Lantas apa saja tolak ukur kesuksesan LKMS ini? SMART mencoba melakukan riset tentang koperasi syariah dengan pendekatan metode Interpretative Structural Model. Elemen tolak ukur keberhasilan dalam strategi pengembangan Koperasi Syariah di Indonesia untuk meningkatkan UMKM dijabarkan dalam 9 (sembilan) sub-elemen sebagai berikut:
(E1) Transaparansi manajemen akuntansi berbasis IT, (E2) Standarisasi hukum koperasi syariah, (E3) Tingkat SDM koperasi syariah yang profesional, (E4) Peningkatan tingkat pendapatan per kapita dan HDI (Human Development Index), (E5) Penurunan angka pengangguran, (E6) peningkatan jumlah bankable people, (E7) peningkatan praktik syariah di koperasi syariah dan berjalannya peran DPS (Dewan Pengawas Syariah) pada koperasi syariah, (E8) pencapaian efisiensi teknis dan overall, (E9) jumlah sosialisasi dan promosi koperasi syariah.
Hasil dari pengolahan ISM untuk elemen tolak ukur keberhasilan yang dimungkinkan dapat dilihat dibawah ini, dengan rincian sebagai berikut:
Tolok ukur keberhasilan dalam penelitian ini dapat dilihat dari adanya peningkatan income per capita masyarakat (anggota koperasi) dan peningkatan jumlah SDM professional di koperasi syariah. Salah satu tujuan keberadaan koperasi syariah adalah untuk mensejahterakan anggotanya.
Anggota koperasi syariah pada umumnya adalah masyarakat yang memiliki keterbatasan dalam hal agunan untuk memperoleh pembiayaan. Sehingga, jika menjadi anggota koperasi syariah, maka anggota dapat melakukan peminjaman dengan akad-akad pembiayaan. Fungsi koperasi syariah untuk mensejahterakan anggota ditandai melalui tercapainya peningkatan income per capita di daerah tersebut, hal ini juga dapat tercermin melalui daya beli masyarakat yang meningkat.
Selain itu, tolak ukur keberhasilan yang paling utama adalah adanya peningkatan jumlah SDM yang professional. Koperasi syariah diharapkan tidak hanya berpuas diri pada jumlah kuantitas anggota saja, namun dapat menjadi salah satu visi koperasi syariah agar anggota tersebut dapat memiliki kualitas baik dari aspek muamalah maupun syariah nya. Sehingga peran koperasi syariah untuk meningkatkan UMKM di Indonesia yang tidak hanya memiliki kapabilitas dalam hal berbisnis namun juga paham secara spiritualitas dapat tercapai.

Jumat, 05 Agustus 2016

PENGEMBANGAN BAITUL MAAL WAT TAMWIIL DI INDONESIA: PENDEKATAN QUANTITATIVE STRATEGIC PLANNING MATRIX (QSPM)
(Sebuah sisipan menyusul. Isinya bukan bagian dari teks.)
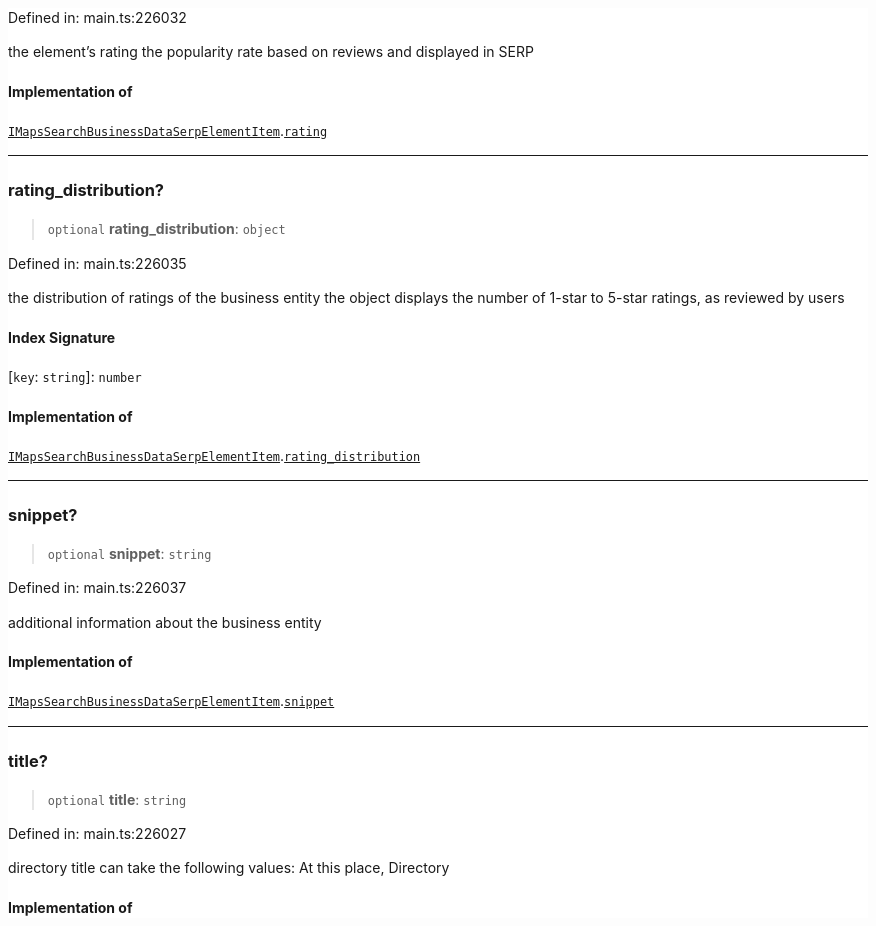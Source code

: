 Defined in: main.ts:226032

the element’s rating 
the popularity rate based on reviews and displayed in SERP

#### Implementation of

[`IMapsSearchBusinessDataSerpElementItem`](../interfaces/IMapsSearchBusinessDataSerpElementItem.md).[`rating`](../interfaces/IMapsSearchBusinessDataSerpElementItem.md#rating)

***

### rating\_distribution?

> `optional` **rating\_distribution**: `object`

Defined in: main.ts:226035

the distribution of ratings of the business entity
the object displays the number of 1-star to 5-star ratings, as reviewed by users

#### Index Signature

\[`key`: `string`\]: `number`

#### Implementation of

[`IMapsSearchBusinessDataSerpElementItem`](../interfaces/IMapsSearchBusinessDataSerpElementItem.md).[`rating_distribution`](../interfaces/IMapsSearchBusinessDataSerpElementItem.md#rating_distribution)

***

### snippet?

> `optional` **snippet**: `string`

Defined in: main.ts:226037

additional information about the business entity

#### Implementation of

[`IMapsSearchBusinessDataSerpElementItem`](../interfaces/IMapsSearchBusinessDataSerpElementItem.md).[`snippet`](../interfaces/IMapsSearchBusinessDataSerpElementItem.md#snippet)

***

### title?

> `optional` **title**: `string`

Defined in: main.ts:226027

directory title
can take the following values: At this place, Directory

#### Implementation of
Baitul Maal wat Tamwiil (BMT) merupakan lembaga keuangan yang berorientasi pada upaya peningkatan kesejahteraan anggota dan masyarakat. Lahirnya lembaga keuangan mikro syariah berupa BMT di Indonesia merupakan salah satu jawaban melihat perkembangan perbankan syariah yang masih terpusat kepada masyarakat menengah ke atas. Faktanya, BMT telah tumbuh menjadi alternatif pemulihan kondisi perekonomian di Indonesia, khususnya sebagai partner para pengusaha kecil dalam penyediaan modal.
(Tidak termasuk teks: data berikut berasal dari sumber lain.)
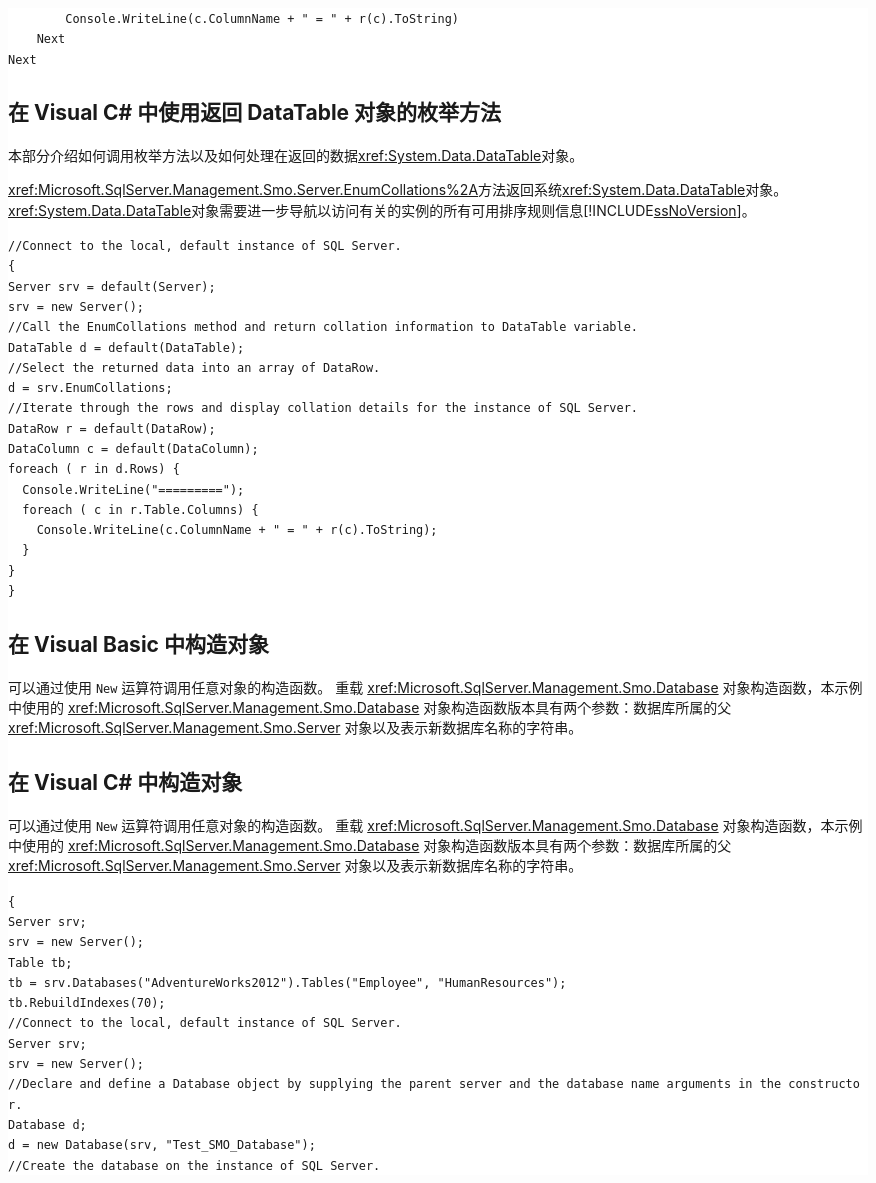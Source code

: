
 ```  
        Console.WriteLine(c.ColumnName + " = " + r(c).ToString)  
    Next  
Next  
```  
  
## <a name="using-an-enumeration-method-that-returns-a-datatable-object-in-visual-c"></a>在 Visual C# 中使用返回 DataTable 对象的枚举方法  
 本部分介绍如何调用枚举方法以及如何处理在返回的数据<xref:System.Data.DataTable>对象。  
  
 <xref:Microsoft.SqlServer.Management.Smo.Server.EnumCollations%2A>方法返回系统<xref:System.Data.DataTable>对象。 <xref:System.Data.DataTable>对象需要进一步导航以访问有关的实例的所有可用排序规则信息[!INCLUDE[ssNoVersion](../../../includes/ssnoversion-md.md)]。  
  
```  
//Connect to the local, default instance of SQL Server.   
{   
Server srv = default(Server);   
srv = new Server();   
//Call the EnumCollations method and return collation information to DataTable variable.   
DataTable d = default(DataTable);   
//Select the returned data into an array of DataRow.   
d = srv.EnumCollations;   
//Iterate through the rows and display collation details for the instance of SQL Server.   
DataRow r = default(DataRow);   
DataColumn c = default(DataColumn);   
foreach ( r in d.Rows) {   
  Console.WriteLine("=========");   
  foreach ( c in r.Table.Columns) {   
    Console.WriteLine(c.ColumnName + " = " + r(c).ToString);   
  }   
}   
}   
```  
  
## <a name="constructing-an-object-in-visual-basic"></a>在 Visual Basic 中构造对象  
 可以通过使用 `New` 运算符调用任意对象的构造函数。 重载 <xref:Microsoft.SqlServer.Management.Smo.Database> 对象构造函数，本示例中使用的 <xref:Microsoft.SqlServer.Management.Smo.Database> 对象构造函数版本具有两个参数：数据库所属的父 <xref:Microsoft.SqlServer.Management.Smo.Server> 对象以及表示新数据库名称的字符串。  
  
  
  
## <a name="constructing-an-object-in-visual-c"></a>在 Visual C# 中构造对象  
 可以通过使用 `New` 运算符调用任意对象的构造函数。 重载 <xref:Microsoft.SqlServer.Management.Smo.Database> 对象构造函数，本示例中使用的 <xref:Microsoft.SqlServer.Management.Smo.Database> 对象构造函数版本具有两个参数：数据库所属的父 <xref:Microsoft.SqlServer.Management.Smo.Server> 对象以及表示新数据库名称的字符串。  
  
```  
{   
Server srv;   
srv = new Server();   
Table tb;   
tb = srv.Databases("AdventureWorks2012").Tables("Employee", "HumanResources");   
tb.RebuildIndexes(70);   
//Connect to the local, default instance of SQL Server.   
Server srv;   
srv = new Server();   
//Declare and define a Database object by supplying the parent server and the database name arguments in the constructor.   
Database d;   
d = new Database(srv, "Test_SMO_Database");   
//Create the database on the instance of SQL Server.   
```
Walaupun tumbuh dengan pesat, namun BMT masih mengalami banyak kendala dalam pengembangannya. Masih banyak permasalahan yang dihadapi oleh institusi ini baik dari sisi internal maupun eksternal. Penelitian yang dilakukan SMART pada awal 2016 ini mencoba untuk mengidentifikasi penyebab serta faktor-faktor yang dominan menjadi hambatan dalam pengembangan BMT di Indonesia, dengan pendekatan metode QSPM, termasuk solusi strategis yang diusulkan.

QSPM adalah alat yang memungkinkan penyusun strategi untuk mengevaluasi alternatif strategi secara objektif, berdasarkan faktor keberhasilan kunci internal dan eksternal yang telah diidentifikasi sebelumnya. Seperti alat analisis perumusan-strategi lainnya, QSPM membutuhkan penilaian intuitif yang baik.
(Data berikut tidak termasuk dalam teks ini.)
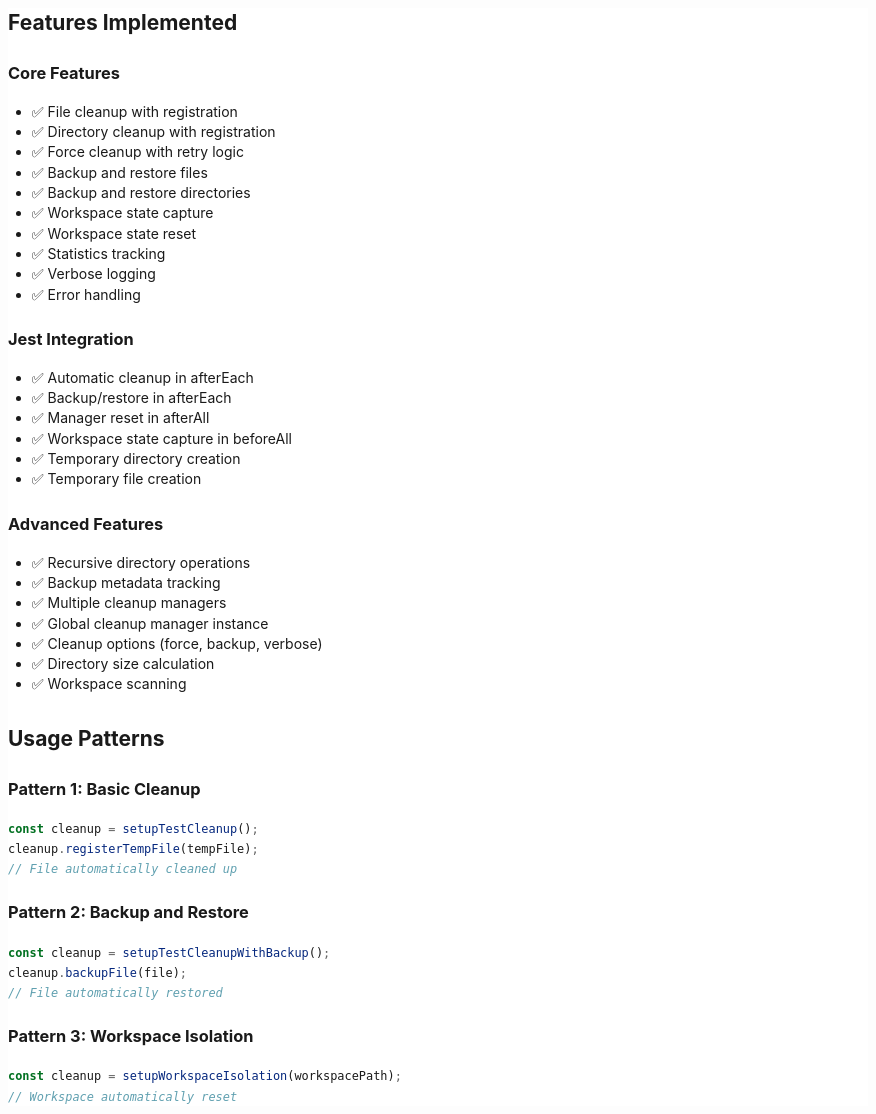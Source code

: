 ## Features Implemented

### Core Features
- ✅ File cleanup with registration
- ✅ Directory cleanup with registration
- ✅ Force cleanup with retry logic
- ✅ Backup and restore files
- ✅ Backup and restore directories
- ✅ Workspace state capture
- ✅ Workspace state reset
- ✅ Statistics tracking
- ✅ Verbose logging
- ✅ Error handling

### Jest Integration
- ✅ Automatic cleanup in afterEach
- ✅ Backup/restore in afterEach
- ✅ Manager reset in afterAll
- ✅ Workspace state capture in beforeAll
- ✅ Temporary directory creation
- ✅ Temporary file creation

### Advanced Features
- ✅ Recursive directory operations
- ✅ Backup metadata tracking
- ✅ Multiple cleanup managers
- ✅ Global cleanup manager instance
- ✅ Cleanup options (force, backup, verbose)
- ✅ Directory size calculation
- ✅ Workspace scanning

## Usage Patterns

### Pattern 1: Basic Cleanup
```typescript
const cleanup = setupTestCleanup();
cleanup.registerTempFile(tempFile);
// File automatically cleaned up
```

### Pattern 2: Backup and Restore
```typescript
const cleanup = setupTestCleanupWithBackup();
cleanup.backupFile(file);
// File automatically restored
```

### Pattern 3: Workspace Isolation
```typescript
const cleanup = setupWorkspaceIsolation(workspacePath);
// Workspace automatically reset
```
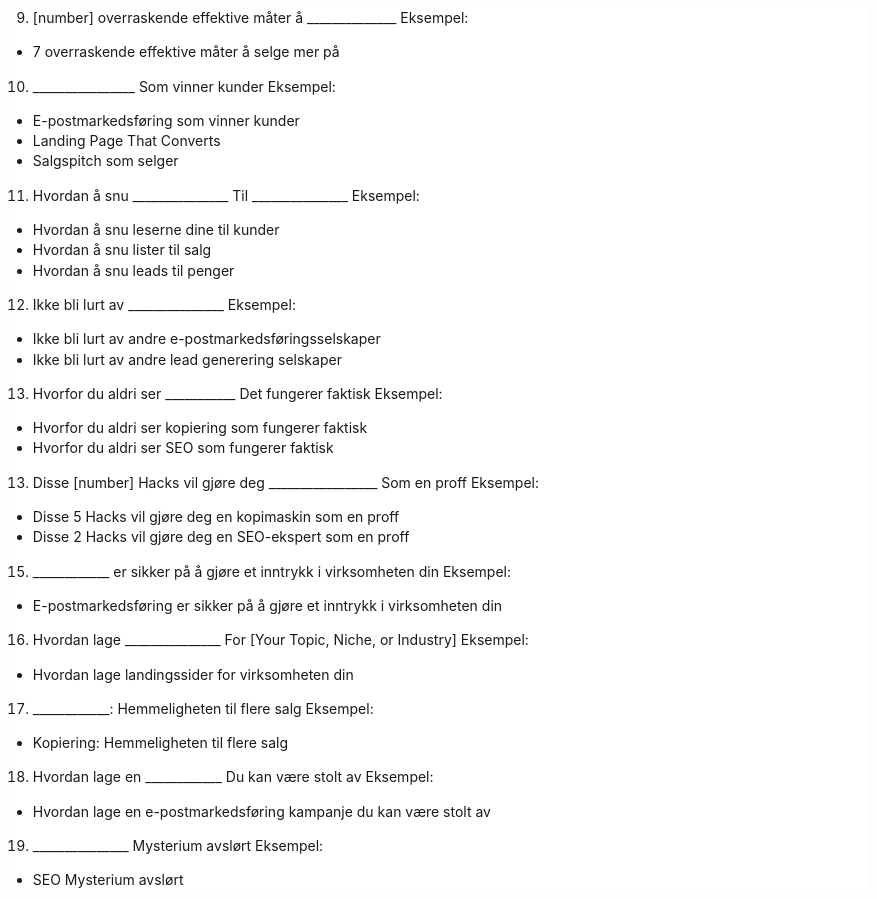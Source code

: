 
9. [number] overraskende effektive måter å ______________
Eksempel:
- 7 overraskende effektive måter å selge mer på


10. ________________ Som vinner kunder
Eksempel:
- E-postmarkedsføring som vinner kunder
- Landing Page That Converts
- Salgspitch som selger


11. Hvordan å snu _______________ Til _______________
Eksempel:
- Hvordan å snu leserne dine til kunder
- Hvordan å snu lister til salg
- Hvordan å snu leads til penger


12. Ikke bli lurt av _______________
Eksempel:
- Ikke bli lurt av andre e-postmarkedsføringsselskaper
- Ikke bli lurt av andre lead generering selskaper


13. Hvorfor du aldri ser ___________ Det fungerer faktisk
Eksempel:
- Hvorfor du aldri ser kopiering som fungerer faktisk
- Hvorfor du aldri ser SEO som fungerer faktisk


13. Disse [number] Hacks vil gjøre deg _________________ Som en proff
Eksempel:
- Disse 5 Hacks vil gjøre deg en kopimaskin som en proff
- Disse 2 Hacks vil gjøre deg en SEO-ekspert som en proff


15. ____________ er sikker på å gjøre et inntrykk i virksomheten din
Eksempel:
 - E-postmarkedsføring er sikker på å gjøre et inntrykk i virksomheten din


16. Hvordan lage _______________ For [Your Topic, Niche, or Industry]
Eksempel:
 - Hvordan lage landingssider for virksomheten din


17. ____________: Hemmeligheten til flere salg
Eksempel:
 - Kopiering: Hemmeligheten til flere salg


18. Hvordan lage en ____________ Du kan være stolt av
Eksempel:
 - Hvordan lage en e-postmarkedsføring kampanje du kan være stolt av


19. _______________ Mysterium avslørt
Eksempel:
 - SEO Mysterium avslørt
QSPM merupakan alat analisis yang digunakan untuk memutuskan strategi yang akan digunakan berdasarkan kemenarikan alternative-alternatif strategi yang ada. Perhitungan QSPM didasarkan kepada input dari bobot matriks internal eksternal, serta alternatif strategi pada tahap pencocokan.

Pada kerangka perumusan strategi komprehensif, QSPM menggunakan input dari analisis Tahap 1 dan hasil pencocokan dari analisis Tahap 2 untuk menentukan secara objektif di antara alternatif strategi. Yaitu, Matriks EFE SWOT, Matriks IFE, yang membentuk Tahap 1, digabung dengan Matriks SWOT, Matriks SPACE, Matriks IE, dan Matriks Grand Strategy.

Hasilnya seperti tertera pada gambar. Alternatif pertama adalah optimalisasi pendekatan dengan para calon investor meski modal tidak terlalu besar, mengingat minat masyarakat terhadap kegiatan ekonomi syariah sangat besar. Hal ini harus segera dilakukan agar BMT segera berdiri dan secepatnya membantu masyarakat yang membutuhkan dana dalam pengembangan usahanya, terlebih saat ini minat masyarakat terhadap ekonomi syariah sedang baik.

Kedua, peningkatan pemahaman bagi UMKM khususnya mengenai pemanfaatan pembiayaan yang diperoleh dari BMT dari yang tidak mampu menabung hingga mampu menabung. Hal ini membutuhkan peran serta berbagai pihak baik pemerintah, lembaga pendidikan, praktisi, konsultan dan pihak-pihak lainnya dalam mengelola keuangan sehingga dana yang diperoleh dari sumber pembiayaan BMT akan dikelola dengan baik guna memperoleh keuntungan yang maksimal sehingga masyarakat mempunyai saving yang cukup untuk kehidupannya.

Last but not least, peningkatan peran Pemerintah dalam membantu masyarakat untuk mempermudah proses perizinan dalam rangka mendirikan BMT. Hal ini dimaksudkan agar masyarakat pemodal lebih tertarik untuk mendirikan BMT daripada lembaga keuangan lainnya. saat ini masyarakat sudah banyak mengeluh dengan terlalu banyaknya persyaratan yang harus dilakukan guna mendirikan suatu lembaga keuangan. Semakin banyak persyaratan maka semakin enggan masyarakat untuk mendirikan lembaga keuangan.